Vivre son post-partum en Corée du Sud

Après vous avoir raconté ma grossesse et mon accouchement en Corée, voici la suite logique : le post-partum ! On en parle de plus en plus en France, que cela soit dans les médias, sur les réseaux sociaux ou autres supports, et pour cause : peu de personnes connaissent vraiment le quatrième trimestre, et la transmission pour accompagner la jeune mère et sa famille s’est malheureusement perdue. En Corée, je pense que c’est un non-sujet, car cette période est connue et accompagnée, pas seulement par des individus, mais par la société qui a mis en place tout un système d’aide.

Contrairement au billet sur ma grossesse, je vais essayer de vous donner une vision plus globale tout en vous relatant mon expérience. Là aussi, longueur de lecture assurée !

Avant de rentrer dans le vif du sujet, il me semble important de préciser que le congé paternité est de 10 jours en Corée et le congé maternité de 90 jours. J’ai personnellement fait le choix d’arrêter de travailler pour m’occuper de notre enfant un an environ (période qui s’est en réalité rallongée avec le corona).

k

Le séjour à la maternité

Il dure environ trois jours et le type de chambres varie d’un hôpital à l’autre. Dans notre cas, le père peut rester dormir s’il s’agit d’une chambre individuelle (ce que nous avons choisi, mais pas de lit pour lui, il a dormi en sac de couchage par terre).

La principale différence pour moi (et qui semble être la norme dans de nombreuses maternités coréennes), c’est que le bébé reste tout le temps en nursery pour permettre à la mère de se reposer. Il y a une salle d’allaitement où l’on nous appelle pour allaiter le bébé si besoin, mais ne nous voilons pas la face, le bébé reçoit du lait infantile en complément, notamment la nuit. Je m’étais déjà renseignée et je savais que cela arriverait sûrement, même si je n’avais aucune idée de comment j’allais vivre la chose.
Heureusement sur le moment j’étais sereine, même si je sais aujourd’hui ne pas vouloir du tout revivre ça ! Plus j’en apprends sur le monde de la naissance, et plus je trouve cela aberrant de séparer l’enfant de ses parents à sa venue au monde. J’ai accouché le matin et nous n’avons pu voir notre fille derrière une vitre que 24h plus tard, en plus de commencer à l’allaiter à ce moment-là en salle d’allaitement (où les pères ne sont pas acceptés). Tout ceci dans un contexte sans coronavirus, en 2019…
Alors bien sûr, si j’avais dû avoir mon bébé seule dans ma chambre et presque sans aide avec moi, cela aurait été difficile, je le sais. Car une chose à laquelle je ne m’attendais pas du tout, c’est la douleur post-accouchement : j’avais très mal dans le bas du dos, au périnée, me lever ou me tourner dans le lit était une horreur. Cela a mis du temps à s’estomper progressivement.
En tout cas j’ai appliqué les conseils de mon gynécologue : marcher. J’ai donc arpenter les couloirs avec mon mari pendant deux jours, en plus de faire des bains de siège régulièrement, un soin très pratiqué ici avec l’ajout de plantes en poudre, et que j’ai continué à faire pendant environ un mois, trois fois par jour (quand je le pouvais).

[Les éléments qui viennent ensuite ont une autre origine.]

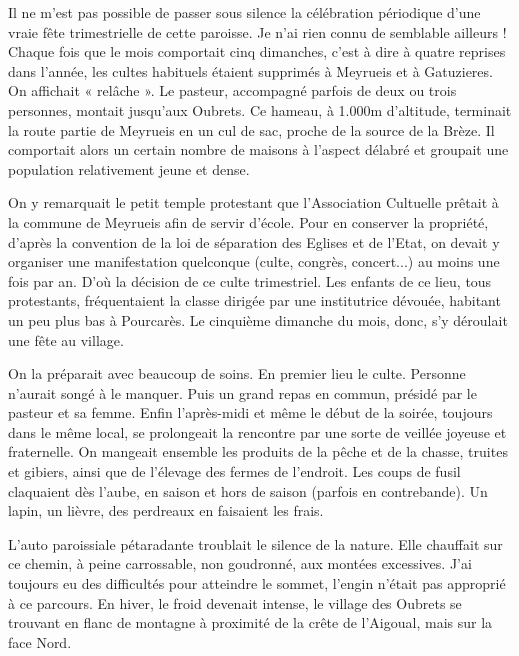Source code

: 

Il ne m’est pas possible de passer sous silence la célébration périodique d’une vraie
fête trimestrielle de cette paroisse. Je n’ai rien connu de semblable ailleurs ! Chaque
fois que le mois comportait cinq dimanches, c’est à dire à quatre reprises dans
l’année, les cultes habituels étaient supprimés à Meyrueis et à Gatuzieres. On affichait
« relâche ». Le pasteur, accompagné parfois de deux ou trois personnes, montait
jusqu’aux Oubrets. Ce hameau, à 1.000m d’altitude, terminait la route partie de
Meyrueis en un cul de sac, proche de la source de la Brèze. Il comportait alors un
certain nombre de maisons à l’aspect délabré et groupait une population relativement
jeune et dense.

On y remarquait le petit temple protestant que l’Association Cultuelle prêtait à la
commune de Meyrueis afin de servir d’école. Pour en conserver la propriété, d’après
la convention de la loi de séparation des Eglises et de l’Etat, on devait y organiser une
manifestation quelconque (culte, congrès, concert...) au moins une fois par an. D’où
la décision de ce culte trimestriel. Les enfants de ce lieu, tous protestants,
fréquentaient la classe dirigée par une institutrice dévouée, habitant un peu plus bas à
Pourcarès. Le cinquième dimanche du mois, donc, s’y déroulait une fête au village.

On la préparait avec beaucoup de soins. En premier lieu le culte. Personne n’aurait
songé à le manquer. Puis un grand repas en commun, présidé par le pasteur et sa
femme. Enfin l’après-midi et même le début de la soirée, toujours dans le même
local, se prolongeait la rencontre par une sorte de veillée joyeuse et fraternelle. On
mangeait ensemble les produits de la pêche et de la chasse, truites et gibiers, ainsi que
de l’élevage des fermes de l’endroit. Les coups de fusil claquaient dès l’aube, en
saison et hors de saison (parfois en contrebande). Un lapin, un lièvre, des perdreaux
en faisaient les frais.

L’auto paroissiale pétaradante troublait le silence de la nature. Elle chauffait sur ce
chemin, à peine carrossable, non goudronné, aux montées excessives. J’ai toujours eu
des difficultés pour atteindre le sommet, l’engin n’était pas approprié à ce parcours.
En hiver, le froid devenait intense, le village des Oubrets se trouvant en flanc de
montagne à proximité de la crête de l’Aigoual, mais sur la face Nord.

Pendant et un peu après la fin du séjour en maternité, on a contrôlé ma masse osseuse et le bassin, si l’utérus revenait à sa taille initiale, la cicatrice de l’épisiotomie, et j’ai continué à prendre les compléments alimentaires que je prenais pendant la grossesse. L’on m’a également prescrit de la vitamine D (à notre fille aussi). Aujourd’hui encore je prends un complément de vitamine D et de calcium que mon gynécologue me prescrit tous les trois mois (je pense que c’est lié à l’allaitement mais pas que, j’avoue ne pas trop savoir en fait !). Bref, un peu comme pour la grossesse, suivi médical très efficace je trouve !

À la sortie de la maternité, plusieurs options s’offrent à la nouvelle famille : rentrer à la maison et se faire aider par sa belle-famille, une tradition beaucoup moins présente que par le passé, aller dans un centre de soins postnataux, ou rentrer chez soi et faire appel à une aide à domicile postnatale. C’est cette dernière option que nous avons choisie, mais je vais d’abord vous parler un peu des centres postnataux.

j

Le centre de soins postnataux

C’est ma traduction du terme de Sanhu joriwon – 산후조리원. Ce sont des établissements privés qui existent parfois dans le même bâtiment que la maternité. Plutôt que de vous les décrire, voici une vidéo très parlante !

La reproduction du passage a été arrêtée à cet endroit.